ABOUT THIS TASK
The entries below contain a line with "- **language_code:** 1084 missing entries" and a line with "#### 3. Publication Year Trends". Quote exactly those two lines and all lines between them.

(Plain-text document sources)
= = = = = = =
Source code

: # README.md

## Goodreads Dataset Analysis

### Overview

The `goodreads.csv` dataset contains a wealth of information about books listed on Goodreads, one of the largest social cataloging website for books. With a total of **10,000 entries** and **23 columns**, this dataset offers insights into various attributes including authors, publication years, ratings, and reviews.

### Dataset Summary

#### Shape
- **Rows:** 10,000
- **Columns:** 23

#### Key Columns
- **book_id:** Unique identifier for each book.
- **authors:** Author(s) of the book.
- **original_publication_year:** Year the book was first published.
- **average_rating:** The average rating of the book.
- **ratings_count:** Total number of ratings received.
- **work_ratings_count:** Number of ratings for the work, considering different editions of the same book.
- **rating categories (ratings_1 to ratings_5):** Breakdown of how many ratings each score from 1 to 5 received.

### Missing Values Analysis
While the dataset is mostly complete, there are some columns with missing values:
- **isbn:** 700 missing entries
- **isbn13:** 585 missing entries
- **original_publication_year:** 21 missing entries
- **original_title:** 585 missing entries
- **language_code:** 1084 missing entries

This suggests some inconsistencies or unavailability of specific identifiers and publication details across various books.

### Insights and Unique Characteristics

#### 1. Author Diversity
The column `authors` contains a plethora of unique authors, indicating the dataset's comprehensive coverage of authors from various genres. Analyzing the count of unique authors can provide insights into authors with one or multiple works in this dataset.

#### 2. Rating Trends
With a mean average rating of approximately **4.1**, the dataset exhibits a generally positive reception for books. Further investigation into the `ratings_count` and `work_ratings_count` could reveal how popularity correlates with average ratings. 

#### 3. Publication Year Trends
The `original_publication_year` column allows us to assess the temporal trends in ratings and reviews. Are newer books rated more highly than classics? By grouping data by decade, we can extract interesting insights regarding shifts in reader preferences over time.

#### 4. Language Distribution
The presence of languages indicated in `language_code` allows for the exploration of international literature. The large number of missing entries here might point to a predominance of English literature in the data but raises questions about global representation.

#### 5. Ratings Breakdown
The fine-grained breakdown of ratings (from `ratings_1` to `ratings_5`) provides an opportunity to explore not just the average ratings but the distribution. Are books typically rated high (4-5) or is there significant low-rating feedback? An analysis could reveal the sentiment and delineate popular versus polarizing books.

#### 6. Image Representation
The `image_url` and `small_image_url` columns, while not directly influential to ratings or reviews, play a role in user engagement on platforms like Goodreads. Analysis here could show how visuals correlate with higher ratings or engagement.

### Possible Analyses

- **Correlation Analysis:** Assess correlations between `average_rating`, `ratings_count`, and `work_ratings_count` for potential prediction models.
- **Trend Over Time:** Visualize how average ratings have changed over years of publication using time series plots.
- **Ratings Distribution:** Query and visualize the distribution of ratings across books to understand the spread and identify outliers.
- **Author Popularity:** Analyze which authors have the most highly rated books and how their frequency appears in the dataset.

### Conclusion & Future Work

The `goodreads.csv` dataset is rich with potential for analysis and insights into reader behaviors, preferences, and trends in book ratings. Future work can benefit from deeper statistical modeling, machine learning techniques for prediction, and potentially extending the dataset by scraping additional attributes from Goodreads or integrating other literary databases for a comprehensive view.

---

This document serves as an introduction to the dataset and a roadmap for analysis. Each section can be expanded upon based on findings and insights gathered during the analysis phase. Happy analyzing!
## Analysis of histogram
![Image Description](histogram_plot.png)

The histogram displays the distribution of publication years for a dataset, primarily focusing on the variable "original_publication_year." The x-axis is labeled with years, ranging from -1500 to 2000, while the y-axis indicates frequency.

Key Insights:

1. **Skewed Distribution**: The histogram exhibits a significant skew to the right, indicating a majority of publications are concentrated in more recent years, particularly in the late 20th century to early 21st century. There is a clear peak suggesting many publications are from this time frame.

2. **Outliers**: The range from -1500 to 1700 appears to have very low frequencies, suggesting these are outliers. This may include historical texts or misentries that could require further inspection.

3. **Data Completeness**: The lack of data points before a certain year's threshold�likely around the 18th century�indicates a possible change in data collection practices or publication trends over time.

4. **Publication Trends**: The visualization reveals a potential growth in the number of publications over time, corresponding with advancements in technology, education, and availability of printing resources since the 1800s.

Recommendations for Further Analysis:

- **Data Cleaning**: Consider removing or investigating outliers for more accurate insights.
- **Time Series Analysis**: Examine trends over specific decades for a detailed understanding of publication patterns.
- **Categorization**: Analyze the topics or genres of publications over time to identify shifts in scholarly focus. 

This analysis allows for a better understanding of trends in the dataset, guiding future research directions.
= = = = = = =
FINISHED EXERCISE
- **language_code:** 1084 missing entries

This suggests some inconsistencies or unavailability of specific identifiers and publication details across various books.

### Insights and Unique Characteristics

#### 1. Author Diversity
The column `authors` contains a plethora of unique authors, indicating the dataset's comprehensive coverage of authors from various genres. Analyzing the count of unique authors can provide insights into authors with one or multiple works in this dataset.

#### 2. Rating Trends
With a mean average rating of approximately **4.1**, the dataset exhibits a generally positive reception for books. Further investigation into the `ratings_count` and `work_ratings_count` could reveal how popularity correlates with average ratings. 

#### 3. Publication Year Trends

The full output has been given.